DETAILED ACTION
This communication is responsive to the application # 16/875,540 filed on May 15, 2020. Claims 1-20 are pending and are directed toward SYSTEMS AND METHODS FOR AN AT-RISK SYSTEM IDENTIFICATION VIA ANALYSIS OF ONLINE HACKER COMMUNITY DISCUSSIONS.
Notice of Pre-AIA  or AIA  Status
The present application, filed on or after March 16, 2013, is being examined under the first inventor to file provisions of the AIA . In the event the determination of the status of the application as subject to AIA  35 U.S.C. 102 and 103 (or as subject to pre-AIA  35 U.S.C. 102 and 103) is incorrect, any correction of the statutory basis for the rejection will not be considered a new ground of rejection if the prior art relied upon, and the rationale supporting the rejection, would be the same under either status.  
Claim Rejections - 35 USC § 103
The following is a quotation of 35 U.S.C. 103 which forms the basis for all obviousness rejections set forth in this Office action:
A patent for a claimed invention may not be obtained, notwithstanding that the claimed invention is not identically disclosed as set forth in section 102, if the differences between the claimed invention and the prior art are such that the claimed invention as a whole would have been obvious before the effective filing date of the claimed invention to a person having ordinary skill in the art to which the claimed invention pertains. Patentability shall not be negated by the manner in which the invention was made.

Claims 1-3, 5, 8, 10, 13, 17, and 18 are rejected under 35 U.S.C. 103 as being unpatentable over Tavabi et al. (DarkEmbed: Exploit Prediction with Neural Language Models, IAAI-18, 2018-04-27, 10 pages), in view of Shakarian et al. (Chapter 8 Cyber Attribution: An Argumentation-Based Approach, pages 151-171, 2015), hereinafter referred to as Tavabi and Shakarian.
As per claim 1, Tavabi teaches a method for computer-implemented identification of at-risk systems (Recent works used machine learning techniques to predict exploited vulnerabilities by analyzing discussions about vulnerabilities on social media. Tavabi, page 7849), comprising:
accessing input data, wherein the input data comprises discussion data relevant to a system (The model takes as input a tokenized text corpus C ={w1, w2, . . . , wn} and creates a context for each word, Tavabi, page 7851);
defining a dataset, wherein the dataset includes the input data (We used a dataset containing almost 2,500,000 messages posted on a variety of darkweb and deepweb sites over the period from 2010 through August 2017. Tavabi, page 7852);
filtering the input data included in the dataset to select portions of the input data which comprises predetermined relevant topics (Since our goal is to predict vulnerabilities that are likely to be exploited, the posts referencing vulnerabilities after the exploitation date were removed from the data.

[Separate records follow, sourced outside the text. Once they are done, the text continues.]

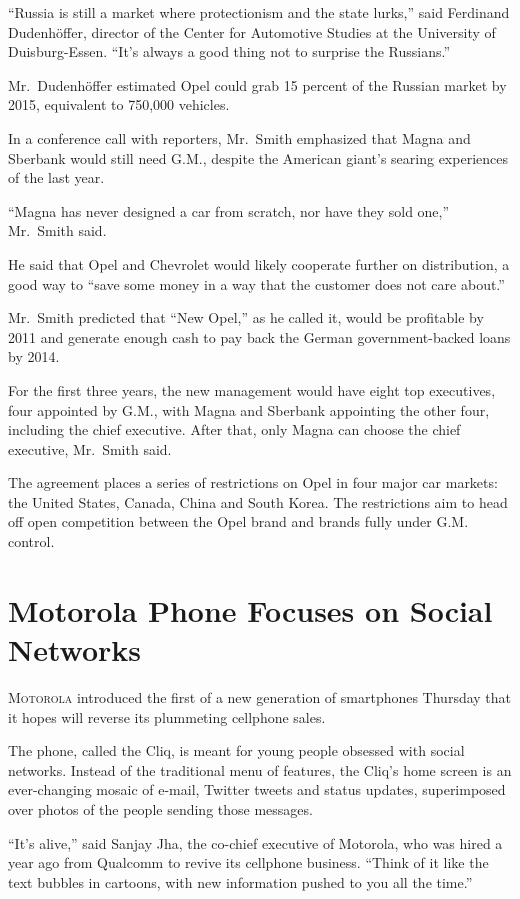 ﻿\documentclass[12pt]{article}
\begin{document}
``Russia is still a market where protectionism and the state lurks,'' said Ferdinand Dudenhöffer,
director of the Center for Automotive Studies at the University of Duisburg-Essen. ``It's always a
good thing not to surprise the Russians.''

Mr.~Dudenhöffer estimated Opel could grab 15 percent of the Russian market by 2015, equivalent to
750,000 vehicles.

In a conference call with reporters, Mr.~Smith emphasized that Magna and Sberbank would still need
G.M., despite the American giant's searing experiences of the last year.

``Magna has never designed a car from scratch, nor have they sold one,'' Mr.~Smith said.

He said that Opel and Chevrolet would likely cooperate further on distribution, a good way to ``save
some money in a way that the customer does not care about.''

Mr.~Smith predicted that ``New Opel,'' as he called it, would be profitable by 2011 and generate
enough cash to pay back the German government-backed loans by 2014.

For the first three years, the new management would have eight top executives, four appointed by
G.M., with Magna and Sberbank appointing the other four, including the chief executive. After that,
only Magna can choose the chief executive, Mr.~Smith said.

The agreement places a series of restrictions on Opel in four major car markets: the United States,
Canada, China and South Korea. The restrictions aim to head off open competition between the Opel
brand and brands fully under G.M. control.

\section{Motorola Phone Focuses on Social Networks}

\lettrine{M}{otorola} introduced the first of a new generation of smartphones Thursday that it hopes
will reverse its plummeting cellphone sales.

The phone, called the Cliq, is meant for young people obsessed with social networks. Instead of the
traditional menu of features, the Cliq's home screen is an ever-changing mosaic of e-mail, Twitter
tweets and status updates, superimposed over photos of the people sending those messages.

``It's alive,'' said Sanjay Jha, the co-chief executive of Motorola, who was hired a year ago from
Qualcomm to revive its cellphone business. ``Think of it like the text bubbles in cartoons, with new
information pushed to you all the time.''
\end{document}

This filtering step left 4898 posts mentioning 1886 distinct CVEs, Tavabi, page 7852);
sorting the input data included in the dataset (some vulnerabilities were mentioned in more than one post. For the posts mentioning more than one vulnerability, we only considered the less frequently mentioned CVE. Tavabi, page 7852);
Tavabi does not teach argumentation model, Shakarian however teaches defining an argumentation model configured to construct arguments for a given query, wherein the arguments are constructed using the dataset (we choose a structured argumentation framework (Rahwan et al. 2009) due to several characteristics that make such frameworks highly applicable to cyber-warfare domains. Unlike the EM, which describes probabilistic information about the state of the real world, the AM must allow for competing ideas—it must be able to represent contradictory information. The algorithmic approach allows for the creation of arguments based on the AM that may “compete” with each other to describe who conducted a given cyber-operation. In this competition—known as a dialectical process—one argument may defeat another based on a comparison criterion that determines the prevailing argument. Resulting from this process, the InCA framework will determine arguments that are warranted (those that are not defeated by other arguments) thereby providing a suitable explanation for a given cyber-operation. Shakarian, page 158, see also 8.4 Attribution Queries, pages 167-168);
Tavabi in view of Shakarian are analogous art to the claimed invention, because they are from a similar field of endeavor of systems, components and methodologies for providing secure communication between computer systems. It would have been obvious to a person of ordinary skill in the art before the effective filing date of the claimed invention to modify Tavabi in view of Shakarian. This would have been desirable because the transparency provided by the system can allow analysts to identify potentially incorrect input information and fine-tune the models or, alternatively, collect more information. In short, argumentation-based reasoning has been studied as a natural way to manage a set of inconsistent information—it is the way humans settle disputes. As we will see, another desirable characteristic of (structured) argumentation frameworks is that, once a conclusion is reached, we are left with an explanation of how we arrived at it and information about why a given argument is warranted; this is very important information for analysts to have (Shakarian, page 158).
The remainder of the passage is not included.